Like many a city-dwelling Corkonian, I have sometimes been guilty of overlooking Kinsale, even as travellers from further afield rightly gush over the charms of this seaside tourism Mecca, writes Joe McNamee.
Perhaps it is a failure to see clearly what is right under the nose; perhaps, a case of growing jaded with the overly familiar; perhaps, it is even excessively parochial Leeside zeal frowning on attempts by near-neighbours to dare shine with anything approaching the luminescence of the Real Capital?
Who cares, it is a sin for which I gladly atone, particularly, on fine evenings such as this, in a rare summer, full of them.
As most keepers of small children will confirm, any brief furlough is an essential defibrillator for the parenting partnership and, what’s more, it is fast dawning on us that an overnighter in Kinsale commences a mere 30 minutes after leaving home.
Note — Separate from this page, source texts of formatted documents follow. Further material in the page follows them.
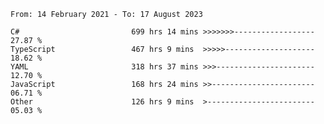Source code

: <!-- [![Top Langs](https://github-readme-stats.vercel.app/api/top-langs/?username=thititongumpun&layout=compact&langs_count=7&theme=prussian)](https://github.com/thititongumpun)
[![Anurag's GitHub stats](https://github-readme-stats.vercel.app/api?username=thititongumpun&hide=stars&show_icons=true&theme=prussian)](https://github.com/thititongumpun) -->

<!--START_SECTION:waka-->

```text
From: 14 February 2021 - To: 17 August 2023

C#                         699 hrs 14 mins >>>>>>>------------------   27.87 %
TypeScript                 467 hrs 9 mins  >>>>>--------------------   18.62 %
YAML                       318 hrs 37 mins >>>----------------------   12.70 %
JavaScript                 168 hrs 24 mins >>-----------------------   06.71 %
Other                      126 hrs 9 mins  >------------------------   05.03 %
```

<!--END_SECTION:waka-->
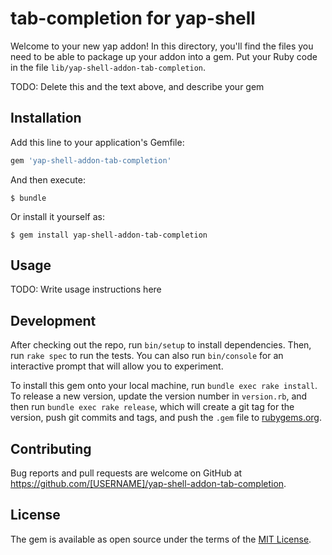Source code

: # tab-completion for yap-shell

Welcome to your new yap addon! In this directory, you'll find the files you need to be able to package up your addon into a gem. Put your Ruby code in the file `lib/yap-shell-addon-tab-completion`.

TODO: Delete this and the text above, and describe your gem

## Installation

Add this line to your application's Gemfile:

```ruby
gem 'yap-shell-addon-tab-completion'
```

And then execute:

    $ bundle

Or install it yourself as:

    $ gem install yap-shell-addon-tab-completion

## Usage

TODO: Write usage instructions here

## Development

After checking out the repo, run `bin/setup` to install dependencies. Then, run `rake spec` to run the tests. You can also run `bin/console` for an interactive prompt that will allow you to experiment.

To install this gem onto your local machine, run `bundle exec rake install`. To release a new version, update the version number in `version.rb`, and then run `bundle exec rake release`, which will create a git tag for the version, push git commits and tags, and push the `.gem` file to [rubygems.org](https://rubygems.org).

## Contributing

Bug reports and pull requests are welcome on GitHub at https://github.com/[USERNAME]/yap-shell-addon-tab-completion.


## License

The gem is available as open source under the terms of the [MIT License](http://opensource.org/licenses/MIT).
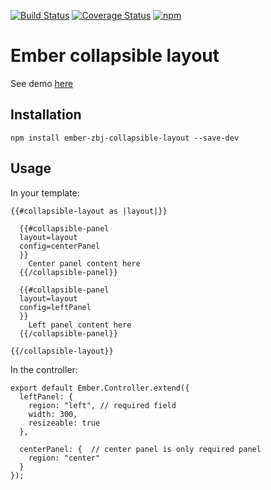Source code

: [![Build Status](https://travis-ci.org/des75/ember-zbj-collapsible-layout.svg?branch=master)](https://travis-ci.org/des75/ember-zbj-collapsible-layout)
[![Coverage Status](https://coveralls.io/repos/github/des75/ember-zbj-collapsible-layout/badge.svg?branch=master)](https://coveralls.io/github/des75/ember-zbj-collapsible-layout?branch=master)
[![npm](https://img.shields.io/npm/v/npm.svg?maxAge=2592000?style=plastic)](https://www.npmjs.com/package/ember-zbj-collapsible-layout)

# Ember collapsible layout

See demo [here](https://des75.github.io/ember-zbj-collapsible-layout-demo/)

## Installation

```
npm install ember-zbj-collapsible-layout --save-dev
```

## Usage

In your template:

```
{{#collapsible-layout as |layout|}}

  {{#collapsible-panel
  layout=layout
  config=centerPanel
  }}
    Center panel content here
  {{/collapsible-panel}}

  {{#collapsible-panel
  layout=layout
  config=leftPanel
  }}
    Left panel content here
  {{/collapsible-panel}}

{{/collapsible-layout}}
```

In the controller:

```
export default Ember.Controller.extend({
  leftPanel: {
    region: "left", // required field
    width: 300,     
    resizeable: true
  },  

  centerPanel: {  // center panel is only required panel
    region: "center"
  }
});
```


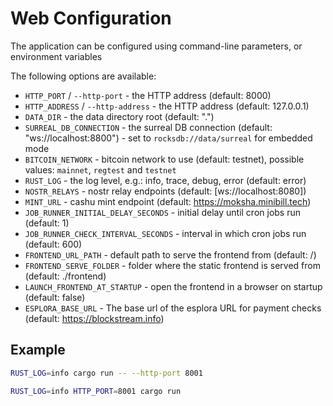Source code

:# Web Configuration

The application can be configured using command-line parameters, or environment variables

The following options are available:

* `HTTP_PORT` / `--http-port` - the HTTP address (default: 8000)
* `HTTP_ADDRESS` / `--http-address` - the HTTP address (default: 127.0.0.1)
* `DATA_DIR` - the data directory root (default: ".")
* `SURREAL_DB_CONNECTION` - the surreal DB connection (default: "ws://localhost:8800") - set to `rocksdb://data/surreal` for embedded mode
* `BITCOIN_NETWORK` - bitcoin network to use (default: testnet), possible values: `mainnet`, `regtest` and `testnet`
* `RUST_LOG` - the log level, e.g.: info, trace, debug, error (default: error)
* `NOSTR_RELAYS` - nostr relay endpoints (default: [ws://localhost:8080])
* `MINT_URL` - cashu mint endpoint (default: https://moksha.minibill.tech)
* `JOB_RUNNER_INITIAL_DELAY_SECONDS` - initial delay until cron jobs run (default: 1)
* `JOB_RUNNER_CHECK_INTERVAL_SECONDS` - interval in which cron jobs run (default: 600)
* `FRONTEND_URL_PATH` - default path to serve the frontend from (default: /)
* `FRONTEND_SERVE_FOLDER` - folder where the static frontend is served from (default: ./frontend)
* `LAUNCH_FRONTEND_AT_STARTUP` - open the frontend in a browser on startup (default: false)
* `ESPLORA_BASE_URL` - The base url of the esplora URL for payment checks (default: https://blockstream.info)

## Example

```bash
RUST_LOG=info cargo run -- --http-port 8001

RUST_LOG=info HTTP_PORT=8001 cargo run
```

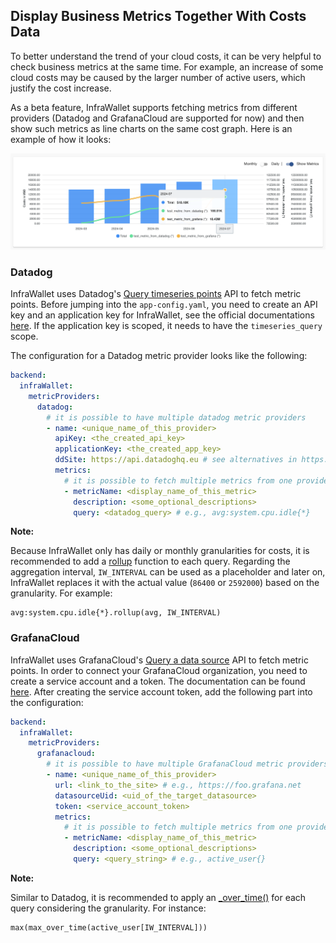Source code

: ## Display Business Metrics Together With Costs Data

To better understand the trend of your cloud costs, it can be very helpful to check business metrics at the same time.
For example, an increase of some cloud costs may be caused by the larger number of active users, which justify the cost
increase.

As a beta feature, InfraWallet supports fetching metrics from different providers (Datadog and GrafanaCloud are
supported for now) and then show such metrics as line charts on the same cost graph. Here is an example of how it looks:

![business-metrics](./images/business_metrics_example.png)

### Datadog

InfraWallet uses Datadog's [Query timeseries points](https://docs.datadoghq.com/api/latest/metrics/#query-timeseries-points) API to fetch metric points. Before jumping into the `app-config.yaml`, you need to create an API key and an application key for InfraWallet, see the official documentations [here](https://docs.datadoghq.com/account_management/api-app-keys/). If the application key is scoped, it needs to have the `timeseries_query` scope.

The configuration for a Datadog metric provider looks like the following:

```yaml
backend:
  infraWallet:
    metricProviders:
      datadog:
        # it is possible to have multiple datadog metric providers
        - name: <unique_name_of_this_provider>
          apiKey: <the_created_api_key>
          applicationKey: <the_created_app_key>
          ddSite: https://api.datadoghq.eu # see alternatives in https://docs.datadoghq.com/getting_started/site/#access-the-datadog-site
          metrics:
            # it is possible to fetch multiple metrics from one provider
            - metricName: <display_name_of_this_metric>
              description: <some_optional_descriptions>
              query: <datadog_query> # e.g., avg:system.cpu.idle{*}
```

**Note:**

Because InfraWallet only has daily or monthly granularities for costs, it is recommended to add a [rollup](https://docs.datadoghq.com/dashboards/functions/rollup/)
function to each query. Regarding the aggregation interval, `IW_INTERVAL` can be used as a placeholder and later on,
InfraWallet replaces it with the actual value (`86400` or `2592000`) based on the granularity. For example:

```
avg:system.cpu.idle{*}.rollup(avg, IW_INTERVAL)
```

### GrafanaCloud

InfraWallet uses GrafanaCloud's [Query a data source](https://grafana.com/docs/grafana-cloud/developer-resources/api-reference/http-api/data_source/#query-a-data-source) API to fetch metric points. In order to connect your GrafanaCloud organization, you need to create a service account and a token. The documentation can be found [here](https://grafana.com/docs/grafana/latest/administration/service-accounts/#create-a-service-account-in-grafana). After creating the service account token, add the following part into the configuration:

```yaml
backend:
  infraWallet:
    metricProviders:
      grafanacloud:
        # it is possible to have multiple GrafanaCloud metric providers
        - name: <unique_name_of_this_provider>
          url: <link_to_the_site> # e.g., https://foo.grafana.net
          datasourceUid: <uid_of_the_target_datasource>
          token: <service_account_token>
          metrics:
            # it is possible to fetch multiple metrics from one provider
            - metricName: <display_name_of_this_metric>
              description: <some_optional_descriptions>
              query: <query_string> # e.g., active_user{}
```

**Note:**

Similar to Datadog, it is recommended to apply an [<aggregation>_over_time()](https://prometheus.io/docs/prometheus/latest/querying/functions/#aggregation_over_time) for each query considering the granularity. For instance:

```
max(max_over_time(active_user[IW_INTERVAL]))
```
Within the hour, we are striding lovely Scilly Walk in glorious sunshine, before returning to the splendid balcony perch of our ‘berth’ in the Trident Hotel, gazing out over harbour, cool drink in hand, faintest breeze whispering sweet nothings in the lughole, recalling a time when children and any possibility of their existence were no more than putative discussions for the future.
By the time we set out at sultry dusk, past rows of clinking, twinkling quayside yachts, past equally-clinking, twinkling bars, siren song of people at pleasure leaking out through open windows and doors, our transition to San Tropez is complete.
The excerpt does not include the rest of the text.